- _Task goal_: Write out, word for word, every line in the data below from the one containing "## 📋 Browser Compatibility" to the one containing "Inject detection scripts", both of them included.

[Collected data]
---------------
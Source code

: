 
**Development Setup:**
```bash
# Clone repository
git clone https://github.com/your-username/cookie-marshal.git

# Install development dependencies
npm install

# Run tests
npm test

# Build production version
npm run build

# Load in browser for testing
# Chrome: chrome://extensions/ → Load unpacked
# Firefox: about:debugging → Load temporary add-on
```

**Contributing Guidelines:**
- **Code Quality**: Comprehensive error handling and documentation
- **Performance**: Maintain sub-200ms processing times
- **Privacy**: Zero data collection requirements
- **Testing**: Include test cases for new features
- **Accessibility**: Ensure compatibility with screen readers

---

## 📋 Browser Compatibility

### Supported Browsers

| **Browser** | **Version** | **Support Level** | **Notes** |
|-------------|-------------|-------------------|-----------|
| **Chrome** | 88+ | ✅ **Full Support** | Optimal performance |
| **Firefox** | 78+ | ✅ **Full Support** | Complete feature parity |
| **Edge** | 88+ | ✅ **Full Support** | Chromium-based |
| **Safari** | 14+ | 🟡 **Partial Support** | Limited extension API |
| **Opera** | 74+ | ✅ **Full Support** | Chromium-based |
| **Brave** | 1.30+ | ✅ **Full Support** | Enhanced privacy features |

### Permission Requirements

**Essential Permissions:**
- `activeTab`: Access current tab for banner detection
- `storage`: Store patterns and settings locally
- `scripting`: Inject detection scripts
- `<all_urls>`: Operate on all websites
---------------
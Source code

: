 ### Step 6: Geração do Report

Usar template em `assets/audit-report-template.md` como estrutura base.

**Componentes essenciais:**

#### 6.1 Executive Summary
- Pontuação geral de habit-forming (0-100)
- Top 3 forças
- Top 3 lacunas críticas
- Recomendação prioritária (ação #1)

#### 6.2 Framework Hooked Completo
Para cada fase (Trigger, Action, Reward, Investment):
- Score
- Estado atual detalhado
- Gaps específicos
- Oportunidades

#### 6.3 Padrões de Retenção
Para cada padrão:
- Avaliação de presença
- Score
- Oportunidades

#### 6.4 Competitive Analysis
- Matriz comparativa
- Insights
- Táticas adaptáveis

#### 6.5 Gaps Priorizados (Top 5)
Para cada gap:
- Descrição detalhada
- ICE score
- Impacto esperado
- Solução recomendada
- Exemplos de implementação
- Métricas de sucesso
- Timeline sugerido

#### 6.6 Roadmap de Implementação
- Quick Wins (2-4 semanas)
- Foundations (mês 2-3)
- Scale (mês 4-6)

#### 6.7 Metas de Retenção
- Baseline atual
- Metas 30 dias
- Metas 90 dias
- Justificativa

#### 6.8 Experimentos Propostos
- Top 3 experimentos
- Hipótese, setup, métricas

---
---------------
- _Response_:
## 📋 Browser Compatibility

### Supported Browsers

| **Browser** | **Version** | **Support Level** | **Notes** |
|-------------|-------------|-------------------|-----------|
| **Chrome** | 88+ | ✅ **Full Support** | Optimal performance |
| **Firefox** | 78+ | ✅ **Full Support** | Complete feature parity |
| **Edge** | 88+ | ✅ **Full Support** | Chromium-based |
| **Safari** | 14+ | 🟡 **Partial Support** | Limited extension API |
| **Opera** | 74+ | ✅ **Full Support** | Chromium-based |
| **Brave** | 1.30+ | ✅ **Full Support** | Enhanced privacy features |

### Permission Requirements

**Essential Permissions:**
- `activeTab`: Access current tab for banner detection
- `storage`: Store patterns and settings locally
- `scripting`: Inject detection scripts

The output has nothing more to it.